Erica is an educated, thirty-year old Swedish woman who works for a hi-tech firm in South Korea. Even though she lives far away from Sweden, she worries little about getting ill or how she’ll support herself when she retires. That’s because in addition to the social welfare protections she is entitled to as a Swede, she also receives health insurance, a pension, and paid sick leave from her workplace.

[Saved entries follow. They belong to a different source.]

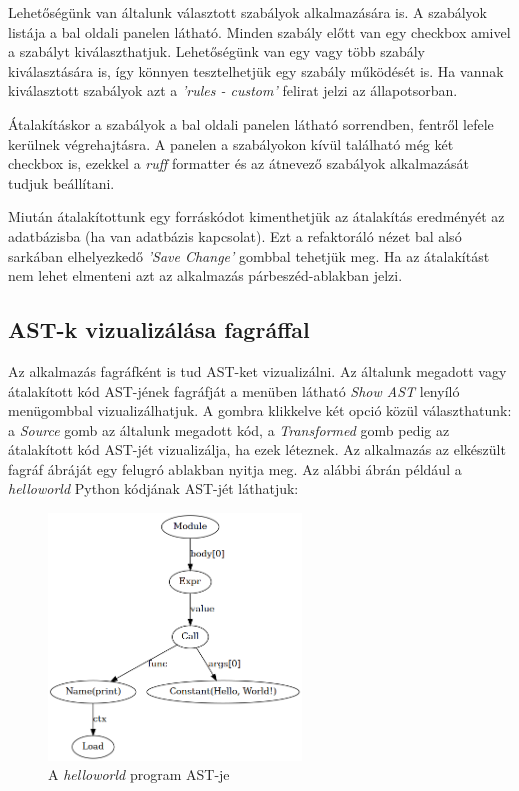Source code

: Lehetőségünk van általunk választott szabályok alkalmazására is.
A szabályok listája a bal oldali panelen látható. Minden szabály előtt van egy checkbox
amivel a szabályt kiválaszthatjuk. Lehetőségünk van egy vagy több szabály kiválasztására is,
így könnyen tesztelhetjük egy szabály működését is.
Ha vannak kiválasztott szabályok azt a \emph{'rules - custom'} felirat jelzi az állapotsorban.

Átalakításkor a szabályok a bal oldali panelen látható sorrendben, fentről lefele kerülnek végrehajtásra.
A panelen a szabályokon kívül található még két checkbox is,
ezekkel a \emph{ruff} formatter és az átnevező szabályok alkalmazását tudjuk beállítani.

Miután átalakítottunk egy forráskódot kimenthetjük az átalakítás eredményét az adatbázisba
(ha van adatbázis kapcsolat).
Ezt a refaktoráló nézet bal alsó sarkában elhelyezkedő \emph{'Save Change'} gombbal tehetjük meg.
Ha az átalakítást nem lehet elmenteni azt az alkalmazás párbeszéd-ablakban jelzi.

\subsection{AST-k vizualizálása fagráffal}

Az alkalmazás fagráfként is tud AST-ket vizualizálni.
Az általunk megadott vagy átalakított kód AST-jének fagráfját a menüben látható
\emph{Show AST} lenyíló menügombbal vizualizálhatjuk.
A gombra klikkelve két opció közül választhatunk:
a \emph{Source} gomb az általunk megadott kód, a \emph{Transformed} gomb pedig az átalakított kód
AST-jét vizualizálja, ha ezek léteznek.
Az alkalmazás az elkészült fagráf ábráját egy felugró ablakban nyitja meg.
Az alábbi ábrán például a \emph{helloworld} Python kódjának AST-jét láthatjuk:

\begin{figure}[H]
	\centering
	\includegraphics[width=0.6\textwidth]{images/figs/ast_graph.png}
	\caption{A \emph{helloworld} program AST-je}
\end{figure}

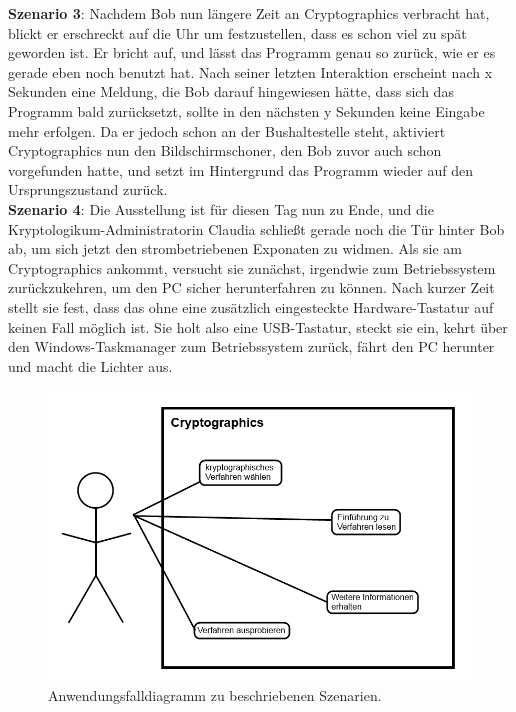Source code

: \documentclass{article}
\begin{document}
\textbf{Szenario 3}:
Nachdem Bob nun längere Zeit an \gls{Cryptographics} verbracht hat, blickt er erschreckt auf die Uhr um festzustellen, dass es schon viel zu spät geworden ist. Er bricht auf, und lässt das Programm genau so zurück, wie er es gerade eben noch benutzt hat. Nach seiner letzten Interaktion erscheint nach x Sekunden eine Meldung, die Bob darauf hingewiesen hätte, dass sich das Programm bald zurücksetzt, sollte in den nächsten y Sekunden keine Eingabe mehr erfolgen. Da er jedoch schon an der Bushaltestelle steht, aktiviert \gls{Cryptographics} nun den Bildschirmschoner, den Bob zuvor auch schon vorgefunden hatte, und setzt im Hintergrund das Programm wieder auf den Ursprungszustand zurück.\\

\textbf{Szenario 4}:
Die Ausstellung ist für diesen Tag nun zu Ende, und die Kryptologikum-Administratorin Claudia schließt gerade noch die Tür hinter Bob ab, um sich jetzt den strombetriebenen Exponaten zu widmen. Als sie am \gls{Cryptographics} ankommt, versucht sie zunächst, irgendwie zum Betriebssystem zurückzukehren, um den PC sicher herunterfahren zu können. Nach kurzer Zeit stellt sie fest, dass das ohne eine zusätzlich eingesteckte Hardware-Tastatur auf keinen Fall möglich ist. Sie holt also eine USB-Tastatur, steckt sie ein, kehrt über den Windows-Taskmanager zum Betriebssystem zurück, fährt den PC herunter und macht die Lichter aus.\\

\begin{figure}[h!]
  \centering
    \includegraphics[width=\textwidth]{resources/usecase1}
  \caption{Anwendungsfalldiagramm zu beschriebenen Szenarien.}
\end{figure}
\end{document}

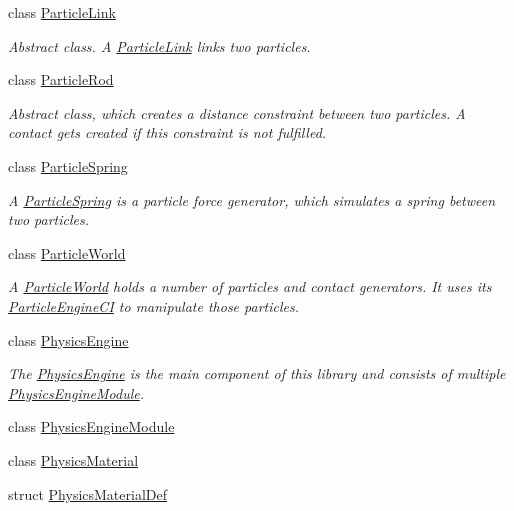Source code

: \begin{DoxyCompactItemize}
class \mbox{\hyperlink{classr3_1_1_particle_link}{Particle\+Link}}
\begin{DoxyCompactList}\small\item\em Abstract class. A \mbox{\hyperlink{classr3_1_1_particle_link}{Particle\+Link}} links two particles. \end{DoxyCompactList}\item 
class \mbox{\hyperlink{classr3_1_1_particle_rod}{Particle\+Rod}}
\begin{DoxyCompactList}\small\item\em Abstract class, which creates a distance constraint between two particles. A contact gets created if this constraint is not fulfilled. \end{DoxyCompactList}\item 
class \mbox{\hyperlink{classr3_1_1_particle_spring}{Particle\+Spring}}
\begin{DoxyCompactList}\small\item\em A \mbox{\hyperlink{classr3_1_1_particle_spring}{Particle\+Spring}} is a particle force generator, which simulates a spring between two particles. \end{DoxyCompactList}\item 
class \mbox{\hyperlink{classr3_1_1_particle_world}{Particle\+World}}
\begin{DoxyCompactList}\small\item\em A \mbox{\hyperlink{classr3_1_1_particle_world}{Particle\+World}} holds a number of particles and contact generators. It uses its \mbox{\hyperlink{classr3_1_1_particle_engine_c_i}{Particle\+Engine\+CI}} to manipulate those particles. \end{DoxyCompactList}\item 
class \mbox{\hyperlink{classr3_1_1_physics_engine}{Physics\+Engine}}
\begin{DoxyCompactList}\small\item\em The \mbox{\hyperlink{classr3_1_1_physics_engine}{Physics\+Engine}} is the main component of this library and consists of multiple \mbox{\hyperlink{classr3_1_1_physics_engine_module}{Physics\+Engine\+Module}}. \end{DoxyCompactList}\item 
class \mbox{\hyperlink{classr3_1_1_physics_engine_module}{Physics\+Engine\+Module}}
\item 
class \mbox{\hyperlink{classr3_1_1_physics_material}{Physics\+Material}}
\item 
struct \mbox{\hyperlink{structr3_1_1_physics_material_def}{Physics\+Material\+Def}}

\end{DoxyCompactItemize}
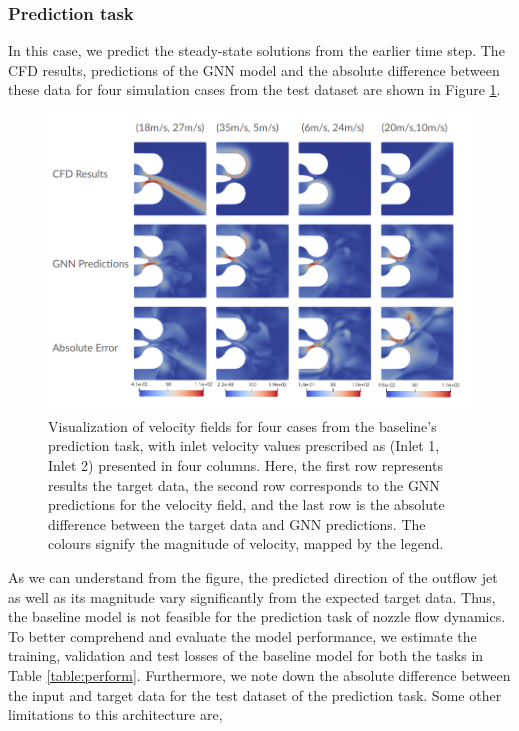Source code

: \subsubsection{Prediction task}
In this case, we predict the steady-state solutions from the earlier time step. The CFD results, predictions of the GNN model and the absolute difference between these data for four simulation cases from the test dataset are shown in Figure \ref{blpred}.
\begin{figure}[ht]
    \centering
    \includegraphics[width=14cm]{images/Methodology/Baselineprediction.png}
    \caption{Visualization of velocity fields for four cases from the baseline's prediction task, with inlet velocity values prescribed as (Inlet 1, Inlet 2) presented in four columns. Here, the first row represents results the target data, the second row corresponds to the GNN predictions for the velocity field, and the last row is the absolute difference between the target data and GNN predictions. The colours signify the magnitude of velocity, mapped by the legend.} 
    \label{blpred}
\end{figure}
As we can understand from the figure, the predicted direction of the outflow jet as well as its magnitude vary significantly from the expected target data. Thus, the baseline model is not feasible for the prediction task of nozzle flow dynamics. To better comprehend and evaluate the model performance, we estimate the training, validation and test losses of the baseline model for both the tasks in Table \ref{table:perform}. Furthermore, we note down the absolute difference between the input and target data for the test dataset of the prediction task. Some other limitations to this architecture are,  

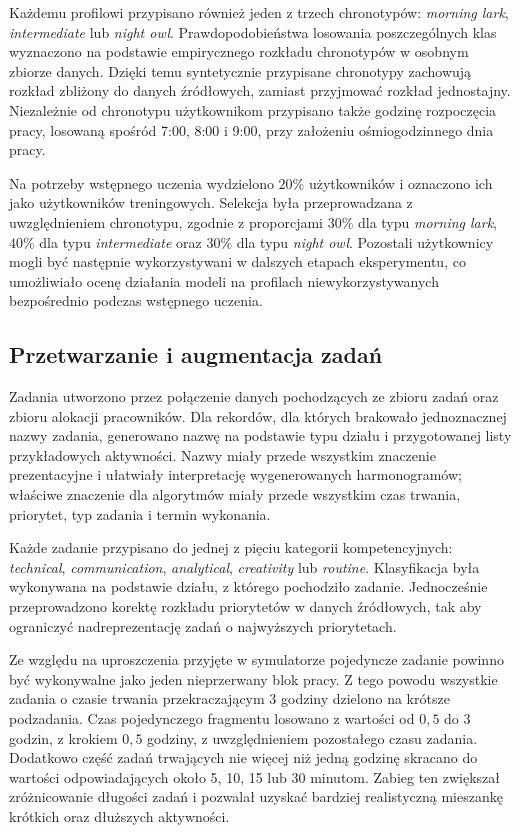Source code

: Każdemu profilowi przypisano również jeden z trzech chronotypów: \textit{morning lark}, \textit{intermediate} lub \textit{night owl}. Prawdopodobieństwa losowania poszczególnych klas wyznaczono na podstawie empirycznego rozkładu chronotypów w osobnym zbiorze danych. Dzięki temu syntetycznie przypisane chronotypy zachowują rozkład zbliżony do danych źródłowych, zamiast przyjmować rozkład jednostajny. Niezależnie od chronotypu użytkownikom przypisano także godzinę rozpoczęcia pracy, losowaną spośród 7:00, 8:00 i 9:00, przy założeniu ośmiogodzinnego dnia pracy.

Na potrzeby wstępnego uczenia wydzielono $20\%$ użytkowników i oznaczono ich jako użytkowników treningowych. Selekcja była przeprowadzana z uwzględnieniem chronotypu, zgodnie z proporcjami $30\%$ dla typu \textit{morning lark}, $40\%$ dla typu \textit{intermediate} oraz $30\%$ dla typu \textit{night owl}. Pozostali użytkownicy mogli być następnie wykorzystywani w dalszych etapach eksperymentu, co umożliwiało ocenę działania modeli na profilach niewykorzystywanych bezpośrednio podczas wstępnego uczenia.

\subsection{Przetwarzanie i augmentacja zadań}

Zadania utworzono przez połączenie danych pochodzących ze zbioru zadań oraz zbioru alokacji pracowników. Dla rekordów, dla których brakowało jednoznacznej nazwy zadania, generowano nazwę na podstawie typu działu i przygotowanej listy przykładowych aktywności. Nazwy miały przede wszystkim znaczenie prezentacyjne i ułatwiały interpretację wygenerowanych harmonogramów; właściwe znaczenie dla algorytmów miały przede wszystkim czas trwania, priorytet, typ zadania i termin wykonania.

Każde zadanie przypisano do jednej z pięciu kategorii kompetencyjnych: \textit{technical}, \textit{communication}, \textit{analytical}, \textit{creativity} lub \textit{routine}. Klasyfikacja była wykonywana na podstawie działu, z którego pochodziło zadanie. Jednocześnie przeprowadzono korektę rozkładu priorytetów w danych źródłowych, tak aby ograniczyć nadreprezentację zadań o najwyższych priorytetach.

Ze względu na uproszczenia przyjęte w symulatorze pojedyncze zadanie powinno być wykonywalne jako jeden nieprzerwany blok pracy. Z tego powodu wszystkie zadania o czasie trwania przekraczającym 3 godziny dzielono na krótsze podzadania. Czas pojedynczego fragmentu losowano z wartości od $0{,}5$ do $3$ godzin, z krokiem $0{,}5$ godziny, z uwzględnieniem pozostałego czasu zadania. Dodatkowo część zadań trwających nie więcej niż jedną godzinę skracano do wartości odpowiadających około 5, 10, 15 lub 30 minutom. Zabieg ten zwiększał zróżnicowanie długości zadań i pozwalał uzyskać bardziej realistyczną mieszankę krótkich oraz dłuższych aktywności.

Gimena’s experience stands in stark contrast. An undocumented woman from Mexico who left school after the sixth grade, she works off the books as a health aide at a senior citizens home in Los Angeles, USA—a job which comes with no health or retirement benefits. Her family in Mexico relies on the remittances she sends to meet their social protection needs.
The Problem
These stories speak to a dramatic shift in how and where social welfare is provided in our current world on the move. Nationally-based social welfare systems are increasingly out-of-date. Instead, increasing numbers live for long periods outside their countries of citizenship without full rights or voice as long-term residents without membership. More people also live as long-term members without residence, residing outside their native country while still participating in its political and economic life. They protect themselves and their families transnationally—creating resource environments from what they can access from the state, the market, civil society, and their social networks. While some of these protections are reliable, depending upon care from friends or community organizations is unpredictable at best. It is also place-dependent. In Los Angeles, there are many immigrant aid organizations Gimena can rely on but if she lived in Wyoming, where there are few such groups, she would be much more at risk. Erica gets all the care she needs, while Gimena’s social safety net is thread-bare at best.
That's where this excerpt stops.